= Beginning of Section =

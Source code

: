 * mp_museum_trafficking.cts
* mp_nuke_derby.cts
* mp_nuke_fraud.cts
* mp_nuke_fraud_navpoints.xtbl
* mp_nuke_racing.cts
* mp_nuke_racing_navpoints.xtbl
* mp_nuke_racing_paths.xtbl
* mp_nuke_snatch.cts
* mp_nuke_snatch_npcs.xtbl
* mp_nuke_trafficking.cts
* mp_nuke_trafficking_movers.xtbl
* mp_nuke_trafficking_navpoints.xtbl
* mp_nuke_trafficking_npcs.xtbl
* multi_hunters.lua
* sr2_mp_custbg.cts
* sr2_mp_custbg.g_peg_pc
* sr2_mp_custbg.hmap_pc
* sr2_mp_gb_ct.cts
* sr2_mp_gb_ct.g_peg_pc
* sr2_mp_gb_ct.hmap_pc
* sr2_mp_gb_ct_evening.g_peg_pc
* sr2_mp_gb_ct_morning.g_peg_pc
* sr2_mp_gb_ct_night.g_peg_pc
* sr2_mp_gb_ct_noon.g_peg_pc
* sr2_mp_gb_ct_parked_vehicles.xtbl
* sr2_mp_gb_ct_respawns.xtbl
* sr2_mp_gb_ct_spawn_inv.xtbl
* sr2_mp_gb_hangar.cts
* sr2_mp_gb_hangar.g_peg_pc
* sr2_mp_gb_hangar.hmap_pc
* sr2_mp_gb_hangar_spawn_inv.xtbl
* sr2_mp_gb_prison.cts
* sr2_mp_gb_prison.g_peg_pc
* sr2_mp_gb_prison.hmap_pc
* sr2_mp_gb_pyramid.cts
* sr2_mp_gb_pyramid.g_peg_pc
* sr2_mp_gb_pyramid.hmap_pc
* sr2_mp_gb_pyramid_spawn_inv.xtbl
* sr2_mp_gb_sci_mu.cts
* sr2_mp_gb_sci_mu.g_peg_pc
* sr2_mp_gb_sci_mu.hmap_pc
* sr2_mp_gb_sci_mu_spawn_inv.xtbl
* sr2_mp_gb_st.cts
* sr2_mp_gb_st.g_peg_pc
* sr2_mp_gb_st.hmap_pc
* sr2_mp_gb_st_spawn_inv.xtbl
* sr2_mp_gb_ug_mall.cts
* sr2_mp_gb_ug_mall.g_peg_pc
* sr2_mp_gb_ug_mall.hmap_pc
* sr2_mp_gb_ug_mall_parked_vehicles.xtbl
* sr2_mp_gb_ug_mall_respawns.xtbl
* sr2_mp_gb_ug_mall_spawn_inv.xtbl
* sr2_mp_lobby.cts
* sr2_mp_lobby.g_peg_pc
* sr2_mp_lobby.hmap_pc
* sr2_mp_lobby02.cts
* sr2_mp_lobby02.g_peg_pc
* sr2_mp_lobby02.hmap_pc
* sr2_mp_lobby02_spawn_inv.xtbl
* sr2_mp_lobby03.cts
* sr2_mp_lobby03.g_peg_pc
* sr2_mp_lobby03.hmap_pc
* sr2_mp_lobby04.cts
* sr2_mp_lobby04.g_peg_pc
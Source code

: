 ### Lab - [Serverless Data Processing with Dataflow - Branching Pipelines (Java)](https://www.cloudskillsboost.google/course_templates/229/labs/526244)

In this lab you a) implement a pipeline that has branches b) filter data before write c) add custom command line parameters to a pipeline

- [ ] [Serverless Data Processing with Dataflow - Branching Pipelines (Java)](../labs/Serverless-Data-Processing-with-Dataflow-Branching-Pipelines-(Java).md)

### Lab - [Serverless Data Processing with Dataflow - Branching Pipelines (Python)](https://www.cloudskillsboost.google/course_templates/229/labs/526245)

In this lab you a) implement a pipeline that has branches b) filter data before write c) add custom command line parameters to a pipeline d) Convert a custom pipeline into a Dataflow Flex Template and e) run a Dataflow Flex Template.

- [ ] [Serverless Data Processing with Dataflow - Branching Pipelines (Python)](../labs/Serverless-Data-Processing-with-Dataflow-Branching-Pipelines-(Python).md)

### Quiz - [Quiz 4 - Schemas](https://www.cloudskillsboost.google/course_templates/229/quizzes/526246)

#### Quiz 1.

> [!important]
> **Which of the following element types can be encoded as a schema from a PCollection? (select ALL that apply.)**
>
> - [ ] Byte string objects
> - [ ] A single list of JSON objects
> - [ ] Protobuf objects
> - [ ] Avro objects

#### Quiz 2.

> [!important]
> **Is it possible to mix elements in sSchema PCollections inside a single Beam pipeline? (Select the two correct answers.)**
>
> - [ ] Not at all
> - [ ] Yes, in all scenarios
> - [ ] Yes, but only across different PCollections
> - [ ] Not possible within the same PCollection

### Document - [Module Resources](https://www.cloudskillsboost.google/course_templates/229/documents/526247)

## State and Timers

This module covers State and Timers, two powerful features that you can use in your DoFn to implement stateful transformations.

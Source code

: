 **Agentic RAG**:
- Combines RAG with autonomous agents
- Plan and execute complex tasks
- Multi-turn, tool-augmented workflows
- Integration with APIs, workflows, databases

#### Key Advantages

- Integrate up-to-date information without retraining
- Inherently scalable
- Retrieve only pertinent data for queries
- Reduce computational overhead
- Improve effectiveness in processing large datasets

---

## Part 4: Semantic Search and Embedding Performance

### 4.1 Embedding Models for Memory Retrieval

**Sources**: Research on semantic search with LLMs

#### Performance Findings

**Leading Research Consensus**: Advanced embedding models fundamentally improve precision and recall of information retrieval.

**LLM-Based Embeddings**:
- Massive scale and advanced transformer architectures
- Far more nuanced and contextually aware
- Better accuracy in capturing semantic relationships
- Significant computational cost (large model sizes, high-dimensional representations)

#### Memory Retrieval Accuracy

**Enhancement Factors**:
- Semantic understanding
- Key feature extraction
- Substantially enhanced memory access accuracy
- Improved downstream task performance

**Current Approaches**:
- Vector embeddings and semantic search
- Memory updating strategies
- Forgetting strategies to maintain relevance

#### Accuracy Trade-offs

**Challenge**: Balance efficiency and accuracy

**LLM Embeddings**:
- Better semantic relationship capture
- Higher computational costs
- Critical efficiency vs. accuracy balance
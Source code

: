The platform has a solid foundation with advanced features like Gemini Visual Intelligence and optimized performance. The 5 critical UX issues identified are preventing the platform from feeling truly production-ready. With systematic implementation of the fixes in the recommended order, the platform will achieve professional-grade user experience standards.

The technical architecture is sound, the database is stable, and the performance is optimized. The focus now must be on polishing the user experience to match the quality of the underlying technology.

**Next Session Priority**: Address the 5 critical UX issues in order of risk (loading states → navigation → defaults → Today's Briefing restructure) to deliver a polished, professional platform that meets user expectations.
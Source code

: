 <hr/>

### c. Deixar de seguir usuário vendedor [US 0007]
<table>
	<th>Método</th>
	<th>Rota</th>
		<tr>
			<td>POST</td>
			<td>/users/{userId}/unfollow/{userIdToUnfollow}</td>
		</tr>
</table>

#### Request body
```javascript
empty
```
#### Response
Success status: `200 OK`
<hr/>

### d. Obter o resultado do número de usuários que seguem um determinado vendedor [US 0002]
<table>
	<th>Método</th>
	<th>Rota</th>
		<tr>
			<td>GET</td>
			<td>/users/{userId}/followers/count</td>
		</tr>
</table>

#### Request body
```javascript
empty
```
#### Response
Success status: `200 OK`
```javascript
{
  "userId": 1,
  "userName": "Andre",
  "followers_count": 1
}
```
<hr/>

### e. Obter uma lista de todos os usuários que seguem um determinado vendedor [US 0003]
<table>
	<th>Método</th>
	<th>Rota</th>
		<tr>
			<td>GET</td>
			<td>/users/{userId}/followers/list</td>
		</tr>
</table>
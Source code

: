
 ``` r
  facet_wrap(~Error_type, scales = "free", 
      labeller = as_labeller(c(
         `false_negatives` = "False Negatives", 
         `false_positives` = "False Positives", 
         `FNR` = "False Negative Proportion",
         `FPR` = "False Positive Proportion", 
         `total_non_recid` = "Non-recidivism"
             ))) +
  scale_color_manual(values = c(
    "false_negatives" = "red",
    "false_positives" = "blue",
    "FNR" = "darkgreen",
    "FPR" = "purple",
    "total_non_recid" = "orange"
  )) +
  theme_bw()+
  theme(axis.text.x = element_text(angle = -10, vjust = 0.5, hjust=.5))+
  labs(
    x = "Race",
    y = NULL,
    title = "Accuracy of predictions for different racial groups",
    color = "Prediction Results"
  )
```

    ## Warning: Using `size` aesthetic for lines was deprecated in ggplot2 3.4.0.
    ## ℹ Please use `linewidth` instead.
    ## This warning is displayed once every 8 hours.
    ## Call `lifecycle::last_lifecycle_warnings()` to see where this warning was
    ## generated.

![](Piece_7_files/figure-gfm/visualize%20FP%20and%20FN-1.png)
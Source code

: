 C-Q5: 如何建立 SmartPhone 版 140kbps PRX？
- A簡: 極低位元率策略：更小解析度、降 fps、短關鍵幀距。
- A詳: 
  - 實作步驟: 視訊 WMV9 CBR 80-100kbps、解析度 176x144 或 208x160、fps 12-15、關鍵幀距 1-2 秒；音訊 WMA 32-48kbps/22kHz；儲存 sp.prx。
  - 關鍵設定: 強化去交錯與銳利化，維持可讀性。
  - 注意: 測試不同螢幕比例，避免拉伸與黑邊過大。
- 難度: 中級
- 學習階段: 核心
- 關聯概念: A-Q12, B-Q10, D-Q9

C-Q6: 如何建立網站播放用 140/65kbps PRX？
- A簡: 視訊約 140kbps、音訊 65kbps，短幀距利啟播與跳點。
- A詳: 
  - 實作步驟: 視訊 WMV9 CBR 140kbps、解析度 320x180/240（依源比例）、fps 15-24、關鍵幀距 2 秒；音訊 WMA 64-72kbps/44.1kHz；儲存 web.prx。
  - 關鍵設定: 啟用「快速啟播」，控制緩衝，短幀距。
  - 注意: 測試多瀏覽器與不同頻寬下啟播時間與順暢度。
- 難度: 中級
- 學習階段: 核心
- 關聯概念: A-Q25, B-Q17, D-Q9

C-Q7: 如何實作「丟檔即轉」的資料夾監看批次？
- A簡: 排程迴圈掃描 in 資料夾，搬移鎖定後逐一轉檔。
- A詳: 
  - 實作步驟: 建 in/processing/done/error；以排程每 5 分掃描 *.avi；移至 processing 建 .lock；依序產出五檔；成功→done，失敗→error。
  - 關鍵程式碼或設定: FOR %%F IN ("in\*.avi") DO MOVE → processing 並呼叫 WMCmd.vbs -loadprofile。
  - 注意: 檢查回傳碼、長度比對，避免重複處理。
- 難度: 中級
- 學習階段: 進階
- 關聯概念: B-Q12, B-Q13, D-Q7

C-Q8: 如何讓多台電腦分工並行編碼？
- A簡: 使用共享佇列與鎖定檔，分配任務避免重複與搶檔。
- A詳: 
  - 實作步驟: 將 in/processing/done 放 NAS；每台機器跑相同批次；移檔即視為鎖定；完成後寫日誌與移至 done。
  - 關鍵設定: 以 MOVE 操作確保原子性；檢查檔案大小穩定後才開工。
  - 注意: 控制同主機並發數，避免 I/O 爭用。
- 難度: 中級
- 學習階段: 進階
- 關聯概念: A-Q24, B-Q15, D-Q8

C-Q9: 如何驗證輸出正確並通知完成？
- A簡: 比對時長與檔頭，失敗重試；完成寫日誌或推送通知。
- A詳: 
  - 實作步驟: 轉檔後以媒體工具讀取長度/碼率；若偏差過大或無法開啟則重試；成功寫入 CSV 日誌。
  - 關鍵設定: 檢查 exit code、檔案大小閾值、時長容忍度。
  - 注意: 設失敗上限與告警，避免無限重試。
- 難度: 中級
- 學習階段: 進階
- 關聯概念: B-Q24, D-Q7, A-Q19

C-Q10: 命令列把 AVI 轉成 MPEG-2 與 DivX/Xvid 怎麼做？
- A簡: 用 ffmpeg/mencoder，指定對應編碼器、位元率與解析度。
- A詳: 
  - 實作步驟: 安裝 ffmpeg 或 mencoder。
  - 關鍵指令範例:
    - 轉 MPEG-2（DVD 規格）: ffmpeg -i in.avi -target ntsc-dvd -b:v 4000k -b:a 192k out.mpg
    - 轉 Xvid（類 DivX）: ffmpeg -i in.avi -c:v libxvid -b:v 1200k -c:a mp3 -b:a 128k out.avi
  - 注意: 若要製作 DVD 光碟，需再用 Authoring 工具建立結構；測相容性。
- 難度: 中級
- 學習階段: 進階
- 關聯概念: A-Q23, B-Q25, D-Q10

= End of Section =

Here the output must be the lines above from the line with "- 關聯概念: A-Q25, B-Q17, D-Q9" to the line with "C-Q8: 如何讓多台電腦分工並行編碼？", both included, duplicated word for word and nothing else.

- 關聯概念: A-Q25, B-Q17, D-Q9

C-Q7: 如何實作「丟檔即轉」的資料夾監看批次？
- A簡: 排程迴圈掃描 in 資料夾，搬移鎖定後逐一轉檔。
- A詳: 
  - 實作步驟: 建 in/processing/done/error；以排程每 5 分掃描 *.avi；移至 processing 建 .lock；依序產出五檔；成功→done，失敗→error。
  - 關鍵程式碼或設定: FOR %%F IN ("in\*.avi") DO MOVE → processing 並呼叫 WMCmd.vbs -loadprofile。
  - 注意: 檢查回傳碼、長度比對，避免重複處理。
- 難度: 中級
- 學習階段: 進階
- 關聯概念: B-Q12, B-Q13, D-Q7

C-Q8: 如何讓多台電腦分工並行編碼？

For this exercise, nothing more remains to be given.